The hybrid method has been developed to calculate the embodied ecological elements of a variety of goods and services, e.g., carbon emissions of an individual building (
Chen et al., 2010;
Chen et al., 2011a), the nonrenewable energy cost and greenhouse gas emissions of a solar power tower plant (
Chen et al., 2011d) or a wind power plant (
Chen et al., 2011c), ecological systems (
Li et al., 2012;
Chen et al., 2011b), and even greenhouse gas emissions by Macao (
Li and Chen, 2013 ; Li et al., 2013). In analogous fashion, the hybrid method is appropriate to calculate the embodied exergy of a target product. Moreover, to our knowledge, this is the first systematic accounting of embodied exergy used for the engineering of the building constructions.

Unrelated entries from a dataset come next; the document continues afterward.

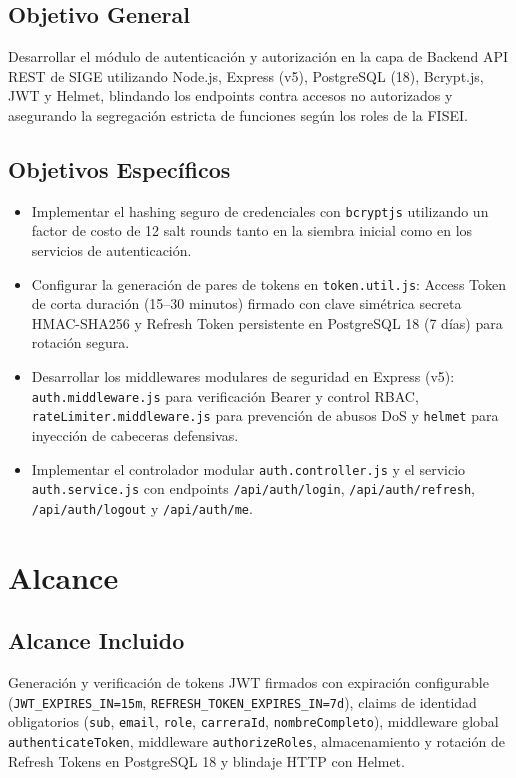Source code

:\documentclass[12pt,a4paper]{article}
\begin{document}
\subsection{Objetivo General}
Desarrollar el módulo de autenticación y autorización en la capa de Backend API REST de SIGE utilizando Node.js, Express (v5), PostgreSQL (18), Bcrypt.js, JWT y Helmet, blindando los endpoints contra accesos no autorizados y asegurando la segregación estricta de funciones según los roles de la FISEI.

\subsection{Objetivos Específicos}
\begin{itemize}[leftmargin=1.5em, itemsep=1.5pt, topsep=1.5pt]
    \item Implementar el hashing seguro de credenciales con \texttt{bcryptjs} utilizando un factor de costo de 12 salt rounds tanto en la siembra inicial como en los servicios de autenticación.
    \item Configurar la generación de pares de tokens en \texttt{token.util.js}: Access Token de corta duración (15--30 minutos) firmado con clave simétrica secreta HMAC-SHA256 y Refresh Token persistente en PostgreSQL 18 (7 días) para rotación segura.
    \item Desarrollar los middlewares modulares de seguridad en Express (v5): \texttt{auth.middleware.js} para verificación Bearer y control RBAC, \texttt{rateLimiter.middleware.js} para prevención de abusos DoS y \texttt{helmet} para inyección de cabeceras defensivas.
    \item Implementar el controlador modular \texttt{auth.controller.js} y el servicio \texttt{auth.service.js} con endpoints \texttt{/api/auth/login}, \texttt{/api/auth/refresh}, \texttt{/api/auth/logout} y \texttt{/api/auth/me}.
\end{itemize}

\section{Alcance}

\subsection{Alcance Incluido}
Generación y verificación de tokens JWT firmados con expiración configurable (\texttt{JWT\_EXPIRES\_IN=15m}, \texttt{REFRESH\_TOKEN\_EXPIRES\_IN=7d}), claims de identidad obligatorios (\texttt{sub}, \texttt{email}, \texttt{role}, \texttt{carreraId}, \texttt{nombreCompleto}), middleware global \texttt{authenticateToken}, middleware \texttt{authorizeRoles}, almacenamiento y rotación de Refresh Tokens en PostgreSQL 18 y blindaje HTTP con Helmet.
\end{document}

Embodied exergy of a specific product or service is obtained by multiplying the quantity of raw material by its embodied intensities. Many contributions have been made from recent studies on embodied exergy intensity. At the national scale, Zhou presented two embodied exergy databases for China: one covering 151 goods in 1992 based on Material Products System and the other covering 42 industrial sectors in 2002 based on the economic input-output table (
Zhou, 2008). Chen and Chen (
2010)provided a database covering 135 industrial sectors for the 2007 Chinese economy, accounting for 37 sources of four natural resource groups evaluated by exergy. At the regional scale, Zhou et al. (
2010) provided a database for Beijing in 2002, accounting for 27 sources in three natural resource groups evaluated by exergy.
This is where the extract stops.